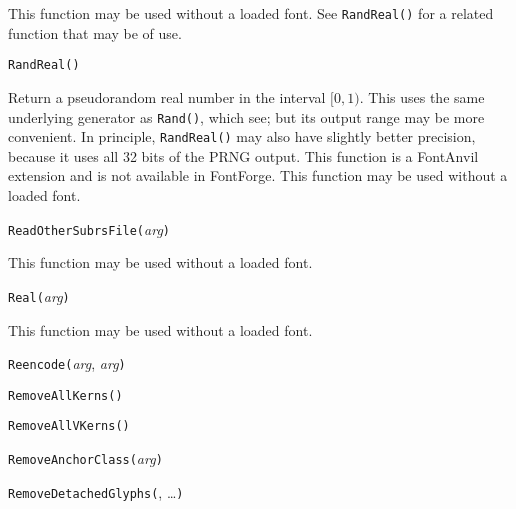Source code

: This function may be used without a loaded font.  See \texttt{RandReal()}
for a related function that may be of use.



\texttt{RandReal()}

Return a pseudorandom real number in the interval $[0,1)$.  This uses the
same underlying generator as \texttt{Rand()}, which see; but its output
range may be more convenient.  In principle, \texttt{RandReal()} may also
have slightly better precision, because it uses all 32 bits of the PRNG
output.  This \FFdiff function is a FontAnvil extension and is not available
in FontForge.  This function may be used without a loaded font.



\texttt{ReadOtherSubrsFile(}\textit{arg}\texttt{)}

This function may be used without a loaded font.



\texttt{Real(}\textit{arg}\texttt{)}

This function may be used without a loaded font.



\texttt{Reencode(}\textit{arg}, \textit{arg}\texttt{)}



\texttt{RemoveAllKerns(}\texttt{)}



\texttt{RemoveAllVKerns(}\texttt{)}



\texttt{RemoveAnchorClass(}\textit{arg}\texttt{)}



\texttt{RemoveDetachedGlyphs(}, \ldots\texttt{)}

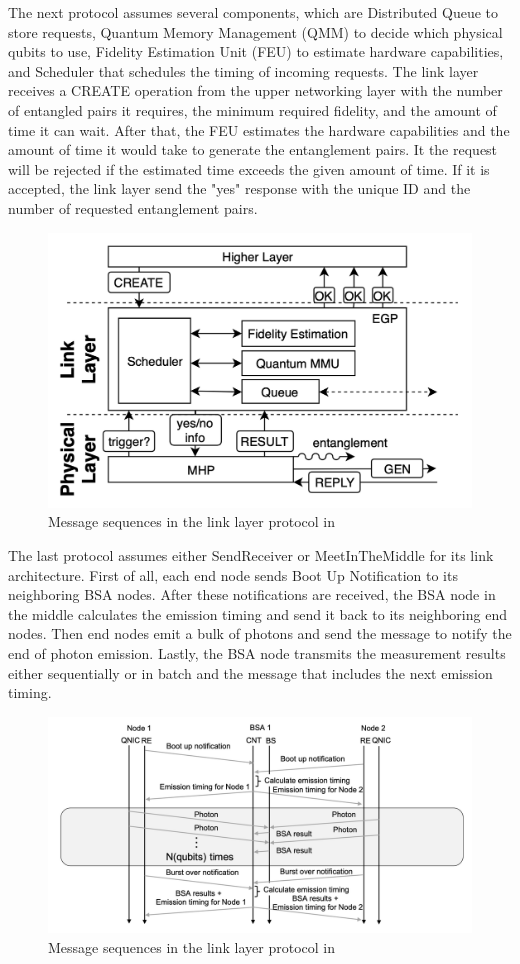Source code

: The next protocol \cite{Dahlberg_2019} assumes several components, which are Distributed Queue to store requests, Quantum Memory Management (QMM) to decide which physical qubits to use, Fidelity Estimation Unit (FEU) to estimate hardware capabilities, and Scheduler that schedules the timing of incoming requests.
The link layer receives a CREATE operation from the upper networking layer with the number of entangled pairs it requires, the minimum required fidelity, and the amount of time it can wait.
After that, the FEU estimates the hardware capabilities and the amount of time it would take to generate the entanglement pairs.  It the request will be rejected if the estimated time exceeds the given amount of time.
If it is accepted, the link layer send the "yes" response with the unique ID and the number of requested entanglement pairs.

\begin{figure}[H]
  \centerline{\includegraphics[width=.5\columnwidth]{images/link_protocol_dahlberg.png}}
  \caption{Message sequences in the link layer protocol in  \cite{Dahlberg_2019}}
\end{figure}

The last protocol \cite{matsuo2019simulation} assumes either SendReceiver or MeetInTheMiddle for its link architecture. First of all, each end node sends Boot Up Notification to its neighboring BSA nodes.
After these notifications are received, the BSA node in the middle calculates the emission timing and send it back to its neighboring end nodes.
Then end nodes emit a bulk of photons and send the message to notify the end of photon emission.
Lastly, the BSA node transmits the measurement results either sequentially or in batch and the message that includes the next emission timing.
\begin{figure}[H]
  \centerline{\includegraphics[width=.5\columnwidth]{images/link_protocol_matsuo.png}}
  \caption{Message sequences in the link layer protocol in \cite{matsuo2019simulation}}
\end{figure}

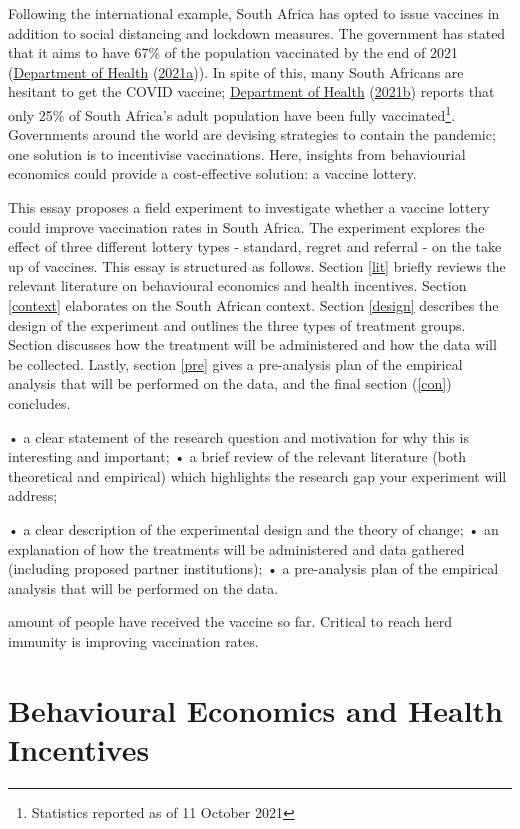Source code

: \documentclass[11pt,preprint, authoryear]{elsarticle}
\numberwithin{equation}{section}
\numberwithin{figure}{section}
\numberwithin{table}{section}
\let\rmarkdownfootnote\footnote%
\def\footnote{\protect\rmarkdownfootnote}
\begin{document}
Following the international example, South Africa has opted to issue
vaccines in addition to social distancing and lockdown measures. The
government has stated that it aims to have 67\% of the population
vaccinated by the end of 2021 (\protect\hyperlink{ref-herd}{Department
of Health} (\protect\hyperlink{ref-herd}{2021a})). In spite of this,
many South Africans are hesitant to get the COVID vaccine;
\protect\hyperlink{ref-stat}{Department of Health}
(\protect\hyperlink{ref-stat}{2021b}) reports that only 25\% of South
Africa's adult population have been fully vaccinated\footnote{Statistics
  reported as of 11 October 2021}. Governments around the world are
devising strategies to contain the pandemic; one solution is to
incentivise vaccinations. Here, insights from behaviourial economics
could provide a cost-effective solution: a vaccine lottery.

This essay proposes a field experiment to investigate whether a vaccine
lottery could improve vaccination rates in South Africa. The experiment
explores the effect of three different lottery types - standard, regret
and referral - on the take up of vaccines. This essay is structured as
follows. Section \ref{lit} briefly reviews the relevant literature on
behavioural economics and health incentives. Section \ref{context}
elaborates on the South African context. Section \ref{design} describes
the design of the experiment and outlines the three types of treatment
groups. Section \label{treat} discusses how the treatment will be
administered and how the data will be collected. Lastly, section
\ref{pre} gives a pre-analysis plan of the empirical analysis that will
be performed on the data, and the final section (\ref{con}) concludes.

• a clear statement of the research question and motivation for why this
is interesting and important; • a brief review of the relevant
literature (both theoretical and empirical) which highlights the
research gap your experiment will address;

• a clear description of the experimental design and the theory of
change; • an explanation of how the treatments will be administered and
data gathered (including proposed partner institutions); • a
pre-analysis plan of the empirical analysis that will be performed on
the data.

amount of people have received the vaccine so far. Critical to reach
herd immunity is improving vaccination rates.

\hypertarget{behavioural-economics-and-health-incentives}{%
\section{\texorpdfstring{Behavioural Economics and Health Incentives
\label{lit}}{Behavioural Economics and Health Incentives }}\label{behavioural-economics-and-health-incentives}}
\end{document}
☆ ☆ ☆
* Work order
Please transcribe all of the records above exactly, leaving out any pictures.

* Written answer
Source code

: This function may be used without a loaded font.  See \texttt{RandReal()}
for a related function that may be of use.



\texttt{RandReal()}

Return a pseudorandom real number in the interval $[0,1)$.  This uses the
same underlying generator as \texttt{Rand()}, which see; but its output
range may be more convenient.  In principle, \texttt{RandReal()} may also
have slightly better precision, because it uses all 32 bits of the PRNG
output.  This \FFdiff function is a FontAnvil extension and is not available
in FontForge.  This function may be used without a loaded font.



\texttt{ReadOtherSubrsFile(}\textit{arg}\texttt{)}

This function may be used without a loaded font.



\texttt{Real(}\textit{arg}\texttt{)}

This function may be used without a loaded font.



\texttt{Reencode(}\textit{arg}, \textit{arg}\texttt{)}



\texttt{RemoveAllKerns(}\texttt{)}



\texttt{RemoveAllVKerns(}\texttt{)}



\texttt{RemoveAnchorClass(}\textit{arg}\texttt{)}



\texttt{RemoveDetachedGlyphs(}, \ldots\texttt{)}

Source code

: The next protocol \cite{Dahlberg_2019} assumes several components, which are Distributed Queue to store requests, Quantum Memory Management (QMM) to decide which physical qubits to use, Fidelity Estimation Unit (FEU) to estimate hardware capabilities, and Scheduler that schedules the timing of incoming requests.
The link layer receives a CREATE operation from the upper networking layer with the number of entangled pairs it requires, the minimum required fidelity, and the amount of time it can wait.
After that, the FEU estimates the hardware capabilities and the amount of time it would take to generate the entanglement pairs.  It the request will be rejected if the estimated time exceeds the given amount of time.
If it is accepted, the link layer send the "yes" response with the unique ID and the number of requested entanglement pairs.

\begin{figure}[H]
  \centerline{\includegraphics[width=.5\columnwidth]{images/link_protocol_dahlberg.png}}
  \caption{Message sequences in the link layer protocol in  \cite{Dahlberg_2019}}
\end{figure}

The last protocol \cite{matsuo2019simulation} assumes either SendReceiver or MeetInTheMiddle for its link architecture. First of all, each end node sends Boot Up Notification to its neighboring BSA nodes.
After these notifications are received, the BSA node in the middle calculates the emission timing and send it back to its neighboring end nodes.
Then end nodes emit a bulk of photons and send the message to notify the end of photon emission.
Lastly, the BSA node transmits the measurement results either sequentially or in batch and the message that includes the next emission timing.
\begin{figure}[H]
  \centerline{\includegraphics[width=.5\columnwidth]{images/link_protocol_matsuo.png}}
  \caption{Message sequences in the link layer protocol in \cite{matsuo2019simulation}}
\end{figure}

Source code

: \documentclass[11pt,preprint, authoryear]{elsarticle}
\numberwithin{equation}{section}
\numberwithin{figure}{section}
\numberwithin{table}{section}
\let\rmarkdownfootnote\footnote%
\def\footnote{\protect\rmarkdownfootnote}
\begin{document}
Following the international example, South Africa has opted to issue
vaccines in addition to social distancing and lockdown measures. The
government has stated that it aims to have 67\% of the population
vaccinated by the end of 2021 (\protect\hyperlink{ref-herd}{Department
of Health} (\protect\hyperlink{ref-herd}{2021a})). In spite of this,
many South Africans are hesitant to get the COVID vaccine;
\protect\hyperlink{ref-stat}{Department of Health}
(\protect\hyperlink{ref-stat}{2021b}) reports that only 25\% of South
Africa's adult population have been fully vaccinated\footnote{Statistics
  reported as of 11 October 2021}. Governments around the world are
devising strategies to contain the pandemic; one solution is to
incentivise vaccinations. Here, insights from behaviourial economics
could provide a cost-effective solution: a vaccine lottery.

This essay proposes a field experiment to investigate whether a vaccine
lottery could improve vaccination rates in South Africa. The experiment
explores the effect of three different lottery types - standard, regret
and referral - on the take up of vaccines. This essay is structured as
follows. Section \ref{lit} briefly reviews the relevant literature on
behavioural economics and health incentives. Section \ref{context}
elaborates on the South African context. Section \ref{design} describes
the design of the experiment and outlines the three types of treatment
groups. Section \label{treat} discusses how the treatment will be
administered and how the data will be collected. Lastly, section
\ref{pre} gives a pre-analysis plan of the empirical analysis that will
be performed on the data, and the final section (\ref{con}) concludes.

• a clear statement of the research question and motivation for why this
is interesting and important; • a brief review of the relevant
literature (both theoretical and empirical) which highlights the
research gap your experiment will address;

• a clear description of the experimental design and the theory of
change; • an explanation of how the treatments will be administered and
data gathered (including proposed partner institutions); • a
pre-analysis plan of the empirical analysis that will be performed on
the data.

amount of people have received the vaccine so far. Critical to reach
herd immunity is improving vaccination rates.

\hypertarget{behavioural-economics-and-health-incentives}{%
\section{\texorpdfstring{Behavioural Economics and Health Incentives
\label{lit}}{Behavioural Economics and Health Incentives }}\label{behavioural-economics-and-health-incentives}}
\end{document}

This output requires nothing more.